▶ THE DATA:

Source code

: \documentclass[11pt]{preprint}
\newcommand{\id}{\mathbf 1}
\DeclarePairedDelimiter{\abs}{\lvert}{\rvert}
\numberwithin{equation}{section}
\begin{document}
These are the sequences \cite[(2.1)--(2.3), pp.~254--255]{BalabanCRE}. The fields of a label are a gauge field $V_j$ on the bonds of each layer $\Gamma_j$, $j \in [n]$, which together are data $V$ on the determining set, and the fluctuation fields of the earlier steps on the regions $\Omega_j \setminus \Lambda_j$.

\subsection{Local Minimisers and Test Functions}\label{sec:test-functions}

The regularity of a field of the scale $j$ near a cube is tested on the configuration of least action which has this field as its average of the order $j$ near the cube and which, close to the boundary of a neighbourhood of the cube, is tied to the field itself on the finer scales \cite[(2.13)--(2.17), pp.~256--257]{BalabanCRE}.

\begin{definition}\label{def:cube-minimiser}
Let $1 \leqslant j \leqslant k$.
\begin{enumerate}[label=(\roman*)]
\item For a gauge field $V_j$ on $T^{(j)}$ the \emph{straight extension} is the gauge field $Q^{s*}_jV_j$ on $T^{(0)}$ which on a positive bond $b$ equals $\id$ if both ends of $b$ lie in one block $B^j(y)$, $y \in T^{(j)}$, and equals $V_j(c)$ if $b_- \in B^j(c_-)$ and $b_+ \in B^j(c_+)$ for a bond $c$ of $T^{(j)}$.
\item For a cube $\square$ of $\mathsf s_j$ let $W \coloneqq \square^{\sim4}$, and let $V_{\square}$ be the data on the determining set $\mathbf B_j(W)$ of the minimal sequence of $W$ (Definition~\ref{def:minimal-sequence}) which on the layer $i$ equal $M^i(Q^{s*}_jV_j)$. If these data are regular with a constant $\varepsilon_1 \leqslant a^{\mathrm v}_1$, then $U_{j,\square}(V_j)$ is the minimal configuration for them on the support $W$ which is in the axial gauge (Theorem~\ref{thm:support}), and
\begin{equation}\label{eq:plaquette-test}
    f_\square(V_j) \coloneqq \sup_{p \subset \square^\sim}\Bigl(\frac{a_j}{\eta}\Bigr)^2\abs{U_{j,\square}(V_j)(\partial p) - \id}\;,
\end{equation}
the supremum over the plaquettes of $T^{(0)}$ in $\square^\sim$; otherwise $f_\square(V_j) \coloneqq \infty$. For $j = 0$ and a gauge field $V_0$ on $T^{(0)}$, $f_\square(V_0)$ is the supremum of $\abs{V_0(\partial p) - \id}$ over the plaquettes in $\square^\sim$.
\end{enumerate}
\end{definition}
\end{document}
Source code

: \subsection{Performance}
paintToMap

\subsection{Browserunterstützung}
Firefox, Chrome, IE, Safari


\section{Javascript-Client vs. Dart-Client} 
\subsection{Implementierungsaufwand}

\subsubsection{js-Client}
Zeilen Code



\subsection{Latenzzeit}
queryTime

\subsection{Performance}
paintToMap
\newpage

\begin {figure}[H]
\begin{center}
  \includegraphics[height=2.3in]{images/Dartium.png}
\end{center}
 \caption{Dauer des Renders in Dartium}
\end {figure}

--

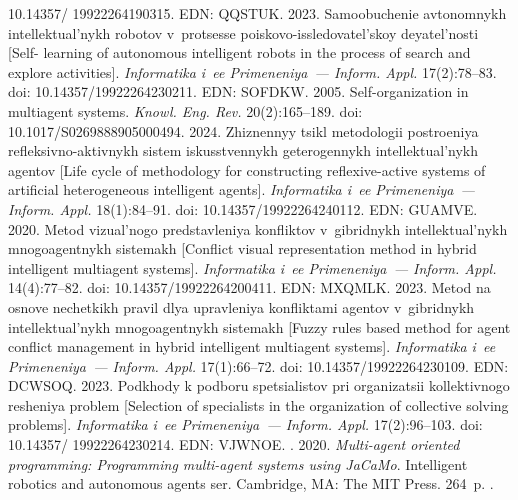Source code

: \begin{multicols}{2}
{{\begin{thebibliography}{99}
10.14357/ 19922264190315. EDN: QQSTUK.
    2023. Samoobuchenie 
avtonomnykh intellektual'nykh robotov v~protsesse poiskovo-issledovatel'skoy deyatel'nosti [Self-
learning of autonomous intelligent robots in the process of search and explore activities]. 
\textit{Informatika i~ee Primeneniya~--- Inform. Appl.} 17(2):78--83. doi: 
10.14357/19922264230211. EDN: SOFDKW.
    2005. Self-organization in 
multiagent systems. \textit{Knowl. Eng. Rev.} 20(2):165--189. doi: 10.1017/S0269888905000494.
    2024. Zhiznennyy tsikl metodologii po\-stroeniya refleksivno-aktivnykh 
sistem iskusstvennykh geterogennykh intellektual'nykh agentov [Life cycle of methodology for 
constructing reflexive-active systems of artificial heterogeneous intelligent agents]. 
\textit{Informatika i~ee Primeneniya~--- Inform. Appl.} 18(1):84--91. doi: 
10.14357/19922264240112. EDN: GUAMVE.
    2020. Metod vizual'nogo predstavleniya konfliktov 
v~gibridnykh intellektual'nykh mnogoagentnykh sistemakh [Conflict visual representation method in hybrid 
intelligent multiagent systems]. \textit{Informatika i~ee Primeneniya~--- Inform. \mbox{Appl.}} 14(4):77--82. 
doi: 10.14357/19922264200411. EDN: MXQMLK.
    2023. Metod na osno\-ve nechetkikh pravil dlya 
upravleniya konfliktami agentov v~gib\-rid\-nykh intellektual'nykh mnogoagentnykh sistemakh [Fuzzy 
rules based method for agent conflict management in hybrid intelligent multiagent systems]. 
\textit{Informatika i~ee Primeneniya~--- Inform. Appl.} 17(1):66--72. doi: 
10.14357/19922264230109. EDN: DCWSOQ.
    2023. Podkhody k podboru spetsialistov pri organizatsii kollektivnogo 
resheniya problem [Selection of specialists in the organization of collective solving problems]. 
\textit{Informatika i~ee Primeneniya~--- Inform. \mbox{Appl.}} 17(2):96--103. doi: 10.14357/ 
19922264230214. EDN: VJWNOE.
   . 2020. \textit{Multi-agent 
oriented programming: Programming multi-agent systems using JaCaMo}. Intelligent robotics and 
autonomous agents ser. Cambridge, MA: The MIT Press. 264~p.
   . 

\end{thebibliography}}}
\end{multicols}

▶ TASK DETAILS: Could you repeat exactly the lines in the listing above from the one with "2023. Samoobuchenie" down to the one with "constructing reflexive-active systems"? Include both of those lines.

▶ SOLUTION:
    2023. Samoobuchenie 
avtonomnykh intellektual'nykh robotov v~protsesse poiskovo-issledovatel'skoy deyatel'nosti [Self-
learning of autonomous intelligent robots in the process of search and explore activities]. 
\textit{Informatika i~ee Primeneniya~--- Inform. Appl.} 17(2):78--83. doi: 
10.14357/19922264230211. EDN: SOFDKW.
    2005. Self-organization in 
multiagent systems. \textit{Knowl. Eng. Rev.} 20(2):165--189. doi: 10.1017/S0269888905000494.
    2024. Zhiznennyy tsikl metodologii po\-stroeniya refleksivno-aktivnykh 
sistem iskusstvennykh geterogennykh intellektual'nykh agentov [Life cycle of methodology for 
constructing reflexive-active systems of artificial heterogeneous intelligent agents]. 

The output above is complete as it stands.